The following is a spiked book review from a while ago which this reminded me about. There'll be a long thing on Hadid, Parametricism and such sometime in the autumn, but the basic argument is below, so waste not want not...
That the tallest building in the world, the Burj Khalifa, was completed mere weeks after Dubai's defaults nearly caused a second financial crisis, was towering proof of the Skyscraper Index. This practically failsafe crash-predicting mechanism posits that the tallest building in the world is either erected as boom turns to bust, or finished during a recession. Showing the Emirate's usual keen sense of apocalyptic irony, a supertall residential skyscraper, designed by Switzerland-based tax exile Lord Foster actually called 'The Index', was recently finished in Dubai. Yet these built embodiments of the 2000s' financial hysteria, with their lack of visible means of support, their headiness, weightlessness and essential absurdity, were only the tip of a Titanic-crashing Iceberg of architectural fantasy, something handily and handsomely collected in Will Jones' Unbuilt Masterworks of the 21st Century, a compendium of projects so outrageous that neither Shenzhen oligarch or Ozymandian Sheikh would dare commission them.

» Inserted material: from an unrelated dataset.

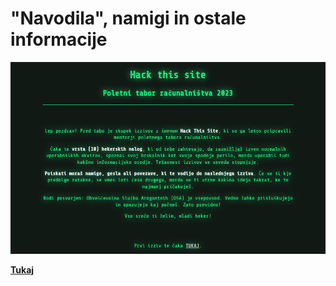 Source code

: # "Navodila", namigi in ostale informacije

![mainpage](/guides/images/start.png)

[**Tukaj**](/guides/chall0.md)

Such are the places for which these buildings are proposed. Jones notes that these kind of structures are seldom suggested for London, as it is 'strangled by political and heritage organisations', which is an interesting euphemism for 'retains some vestiges of representative democracy'. The first project here, the Arabian Performance Venue by the Anglo-Cantonese firm Aedas (responsible for some astoundingly bland towers in Leeds, Liverpool, Manchester) is typical of these unbuilt masterworks – 'occupying its own island in the middle of a nature reserve' (artificial islands are a persistent feature here), it is a series of glass tendrils crawling, triffid-like, from a platform on stilts, with the desert sun giving the glazing a golden sheen. It's lurid, apocalyptic, ludicrous. The Island fixation has a fairly clear unconscious motivation – easily defended against intruders – and even Britain has its own unbuilt island settlement in the book, financially embarrassed property developers Urban Splash's Birnbeck Island. Jones writes of the various mechanical features in the latter that 'it appears to 'work'', and this is another recurring feature – buildings that seem to be in motion, that seem to do things, which seem to be machines – or lifeforms – in themselves, although this is usually a matter of appearance than reality.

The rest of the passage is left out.